Well, I think I’m finally settling into my groove. It’s difficult to get to know a city when it’s generally too cold out to do much exploring – but now with three weeks in country, I have a pretty basic, but solid, understanding of where things are, how to get to and from (a) AND (b), where to get cheap beer (AND how to ask for it), and – of course – some good restaurants.
The Newbie-Teacher Crew all met up again last night for our now weekly gathering. Somehow I managed to convince them all to brave the taxi-ride and come out to Jinzhou.
There is one restaurant I go to frequently, due mostly because it’s close by and I’ve gotten to know the staff a bit, but also because the food is generally quite good. The one waitress speaks a small amount of English and is always eager to serve me to give it a bit of practice. Last night I think I nearly gave her a heart attack when I entered, with 7 other lao wai in tow.
We did dinner then in an equally interesting exchange, we went to my local beer guy and made his day when we took a case of Tsingtao off his hands. With promises that we’d switch off carrying the 24 large bottles up the 7 flights of stairs to my apartment, we headed upstairs to get a bit liquored (it should be said, Brian and Alan took the case the whole way…).
After clearing through the beer we headed down to a place I had heard about called HOT. It is a nightclub about 10 minutes walk away and was by and by quite cool. We showed the locals that they’re not the only ones that don’t know how to dance (man… aside from the showgirl-like chick in the tube-top, those kids didn’t have a clue what a beat was – and I think the tube-top girl was likely paid to be there… and really scored most her points for just being damn sexy).
Today I slowly woke up, eagerly anticipating the fact that I had been invited to Serena’s (one of my Chinese teachers/teacher assistants) houses to have lunch with her and her mother. Serena is an artist in the art program at one of Dalian’s universities. She showed me photos of her work and DAMN. She’s awesome. She also showed me photos of the warmer side of Dalian … as all I’ve seen so far is people bundled in big jackets… but from her photos of the area, I am quite keen on it getting warmer out – there are some amazing places around here, including the largest aquarium in Asia.
Lunch was, in traditional Chinese fashion, dangerously filling. We had delicious dumplings and all sorts of other food. I had been warned about Chinese hospitality, and tried to eat as slowly as possible, but eventually I had to risk offence and state that I couldn’t possibly eat another thing.
Serena and her mom. |
Serena and I (leaning quite a bit, what’s with that?). |
We then watched A World Without Thieves – a quite entertaining Chinese film.
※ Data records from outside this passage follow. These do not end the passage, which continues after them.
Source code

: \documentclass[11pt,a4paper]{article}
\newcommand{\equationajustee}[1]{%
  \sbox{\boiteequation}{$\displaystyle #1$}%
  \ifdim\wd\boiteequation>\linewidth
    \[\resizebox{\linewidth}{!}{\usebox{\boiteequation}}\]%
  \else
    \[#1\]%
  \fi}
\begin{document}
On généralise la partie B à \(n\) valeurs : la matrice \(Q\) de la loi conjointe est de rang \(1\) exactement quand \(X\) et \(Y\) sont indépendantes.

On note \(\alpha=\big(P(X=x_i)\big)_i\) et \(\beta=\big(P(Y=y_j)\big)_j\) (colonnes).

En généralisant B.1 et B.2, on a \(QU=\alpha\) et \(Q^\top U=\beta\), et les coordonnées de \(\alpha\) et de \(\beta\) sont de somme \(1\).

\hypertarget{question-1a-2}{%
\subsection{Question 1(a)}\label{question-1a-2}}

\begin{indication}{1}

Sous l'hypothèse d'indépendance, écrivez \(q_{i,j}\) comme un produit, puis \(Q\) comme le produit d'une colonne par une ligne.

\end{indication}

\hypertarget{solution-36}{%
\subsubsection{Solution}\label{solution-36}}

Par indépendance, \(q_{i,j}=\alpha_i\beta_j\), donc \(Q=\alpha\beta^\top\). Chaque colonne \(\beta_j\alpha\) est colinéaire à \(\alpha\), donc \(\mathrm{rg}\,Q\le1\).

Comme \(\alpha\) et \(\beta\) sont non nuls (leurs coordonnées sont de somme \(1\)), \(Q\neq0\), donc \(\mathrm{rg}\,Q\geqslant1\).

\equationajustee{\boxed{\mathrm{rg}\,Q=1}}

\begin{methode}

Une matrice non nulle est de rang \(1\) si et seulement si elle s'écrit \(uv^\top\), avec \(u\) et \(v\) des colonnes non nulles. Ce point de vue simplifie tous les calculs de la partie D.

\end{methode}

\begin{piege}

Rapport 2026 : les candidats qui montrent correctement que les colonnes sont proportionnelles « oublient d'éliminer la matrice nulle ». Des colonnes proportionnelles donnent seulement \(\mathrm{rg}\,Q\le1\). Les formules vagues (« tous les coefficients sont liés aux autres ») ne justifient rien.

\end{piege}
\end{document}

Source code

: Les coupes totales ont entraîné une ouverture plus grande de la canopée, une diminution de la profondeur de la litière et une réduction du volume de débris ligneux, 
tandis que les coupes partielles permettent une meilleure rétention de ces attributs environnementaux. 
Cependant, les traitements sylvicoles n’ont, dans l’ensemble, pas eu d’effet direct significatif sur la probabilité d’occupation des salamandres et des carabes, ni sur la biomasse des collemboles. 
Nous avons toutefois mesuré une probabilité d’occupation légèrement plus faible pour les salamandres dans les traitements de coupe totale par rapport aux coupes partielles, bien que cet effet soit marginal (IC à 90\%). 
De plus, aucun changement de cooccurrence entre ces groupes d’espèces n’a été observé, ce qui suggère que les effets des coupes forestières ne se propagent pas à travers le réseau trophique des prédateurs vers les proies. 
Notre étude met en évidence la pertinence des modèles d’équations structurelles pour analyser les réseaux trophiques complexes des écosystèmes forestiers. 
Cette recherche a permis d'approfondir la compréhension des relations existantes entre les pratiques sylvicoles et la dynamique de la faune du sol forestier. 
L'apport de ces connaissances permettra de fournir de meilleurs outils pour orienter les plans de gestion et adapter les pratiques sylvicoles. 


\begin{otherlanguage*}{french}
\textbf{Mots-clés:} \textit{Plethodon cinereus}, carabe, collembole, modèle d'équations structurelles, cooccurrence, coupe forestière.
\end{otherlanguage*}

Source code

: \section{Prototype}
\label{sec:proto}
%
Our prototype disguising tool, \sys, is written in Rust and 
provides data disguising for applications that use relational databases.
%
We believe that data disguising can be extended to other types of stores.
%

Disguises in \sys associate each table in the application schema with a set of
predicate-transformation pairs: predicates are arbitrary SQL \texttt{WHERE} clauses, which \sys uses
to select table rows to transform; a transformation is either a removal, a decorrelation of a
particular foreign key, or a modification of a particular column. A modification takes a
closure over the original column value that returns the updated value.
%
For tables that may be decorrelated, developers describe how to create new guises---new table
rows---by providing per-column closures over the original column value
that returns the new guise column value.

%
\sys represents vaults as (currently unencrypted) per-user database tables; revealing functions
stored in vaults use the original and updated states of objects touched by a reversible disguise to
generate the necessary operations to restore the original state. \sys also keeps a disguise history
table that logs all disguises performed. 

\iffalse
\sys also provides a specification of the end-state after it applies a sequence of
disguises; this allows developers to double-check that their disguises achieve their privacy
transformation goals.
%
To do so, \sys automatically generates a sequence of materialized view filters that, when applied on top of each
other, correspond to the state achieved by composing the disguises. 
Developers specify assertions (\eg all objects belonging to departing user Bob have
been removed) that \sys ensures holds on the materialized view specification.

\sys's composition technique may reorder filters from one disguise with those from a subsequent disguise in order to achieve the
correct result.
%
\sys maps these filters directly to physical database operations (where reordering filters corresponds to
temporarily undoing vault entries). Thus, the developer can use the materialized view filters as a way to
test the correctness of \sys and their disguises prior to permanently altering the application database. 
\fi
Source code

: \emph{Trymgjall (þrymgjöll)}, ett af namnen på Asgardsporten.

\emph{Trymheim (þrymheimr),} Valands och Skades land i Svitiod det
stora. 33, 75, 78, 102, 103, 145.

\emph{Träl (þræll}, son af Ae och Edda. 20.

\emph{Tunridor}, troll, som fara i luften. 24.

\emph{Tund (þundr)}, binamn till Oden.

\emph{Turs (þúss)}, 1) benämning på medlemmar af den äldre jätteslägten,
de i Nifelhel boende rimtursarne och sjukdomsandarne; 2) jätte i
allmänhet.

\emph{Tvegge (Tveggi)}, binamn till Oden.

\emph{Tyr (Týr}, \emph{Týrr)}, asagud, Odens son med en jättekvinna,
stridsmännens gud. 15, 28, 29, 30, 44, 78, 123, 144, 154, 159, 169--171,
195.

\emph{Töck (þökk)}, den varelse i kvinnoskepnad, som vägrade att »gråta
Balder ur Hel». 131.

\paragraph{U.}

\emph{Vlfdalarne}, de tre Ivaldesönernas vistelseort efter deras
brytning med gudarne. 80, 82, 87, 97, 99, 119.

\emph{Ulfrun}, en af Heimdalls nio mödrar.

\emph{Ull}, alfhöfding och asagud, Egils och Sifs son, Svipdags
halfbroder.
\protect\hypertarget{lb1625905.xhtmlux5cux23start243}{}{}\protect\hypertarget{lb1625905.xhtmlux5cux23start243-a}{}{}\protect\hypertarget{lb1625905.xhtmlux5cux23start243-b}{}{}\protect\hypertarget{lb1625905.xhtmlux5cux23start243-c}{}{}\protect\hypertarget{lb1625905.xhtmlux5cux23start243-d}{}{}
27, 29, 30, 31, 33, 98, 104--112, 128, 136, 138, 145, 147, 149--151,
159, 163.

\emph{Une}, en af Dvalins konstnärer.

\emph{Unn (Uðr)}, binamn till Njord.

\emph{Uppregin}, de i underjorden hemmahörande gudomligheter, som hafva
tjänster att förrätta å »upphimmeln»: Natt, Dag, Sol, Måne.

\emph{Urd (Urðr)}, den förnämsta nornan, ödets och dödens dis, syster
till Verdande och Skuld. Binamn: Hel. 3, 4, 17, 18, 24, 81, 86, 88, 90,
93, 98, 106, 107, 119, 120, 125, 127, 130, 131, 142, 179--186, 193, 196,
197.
It was on VCD, so reading the subtitles was a bit of a challenge – but it was good none the less.
Oh, speaking of Chinese movies… I watched Shi mian mai fu, or “House Of The Flying Daggers”, the other day, and loved it. For those that don’t know, it is the latest movie by Zhang Yimou, the guy that directed Hero. I have to admit, some of my liking of the movie may have to do with the fact that I’m absolutely in love with Zhang Ziyi (she was in Hero, and most notably in Crouching Tiger, Hidden Dragon).
Alright, I think Tom’s nearly done watching the Australian open. I’ve tried quite unsuccessfully to get into tennis, but I just can’t do it. So, time to make some noodles and see if I can’t get through the better part of my new Aviator DVD… have I mentioned DVDs here are only $1 to buy… it’s hard to not just go buy a bunch of DVDs every other day… so hard in fact, that that is exactly what I do.
Oh, did anyone notice that there was a comment in the last post from a certain person from my past – quite cool. I’d like it to be noted that a girl that has (on more than one occasion) stated that she would never talk to me again has now officially had more contact with me since I left Canada than some of my best friends… hint hint.